### Exercise requirements
Please return every line of the material verbatim and skip any images.
##### Provided material #####
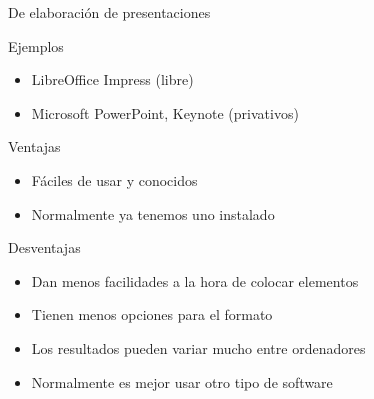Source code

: \documentclass[xcolor=svgnames,compress]{beamer}
\begin{document}
\begin{frame}{De elaboración de presentaciones}

  \begin{block}{Ejemplos}
    \begin{itemize}
    \item LibreOffice Impress (libre)
    \item Microsoft PowerPoint, Keynote (privativos)
    \end{itemize}
  \end{block}

  \begin{block}{Ventajas}
    \begin{itemize}
    \item Fáciles de usar y conocidos
    \item Normalmente ya tenemos uno instalado
    \end{itemize}
  \end{block}

  \begin{block}{Desventajas}
    \begin{itemize}
    \item Dan menos facilidades a la hora de colocar elementos
    \item Tienen menos opciones para el formato
    \item Los resultados pueden variar mucho entre ordenadores
    \item Normalmente es mejor usar otro tipo de software
    \end{itemize}
  \end{block}

\end{frame}
\end{document}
#####
### Exercise output
Source code

: \documentclass[xcolor=svgnames,compress]{beamer}
\begin{document}
\begin{frame}{De elaboración de presentaciones}

  \begin{block}{Ejemplos}
    \begin{itemize}
    \item LibreOffice Impress (libre)
    \item Microsoft PowerPoint, Keynote (privativos)
    \end{itemize}
  \end{block}

  \begin{block}{Ventajas}
    \begin{itemize}
    \item Fáciles de usar y conocidos
    \item Normalmente ya tenemos uno instalado
    \end{itemize}
  \end{block}

  \begin{block}{Desventajas}
    \begin{itemize}
    \item Dan menos facilidades a la hora de colocar elementos
    \item Tienen menos opciones para el formato
    \item Los resultados pueden variar mucho entre ordenadores
    \item Normalmente es mejor usar otro tipo de software
    \end{itemize}
  \end{block}

\end{frame}
\end{document}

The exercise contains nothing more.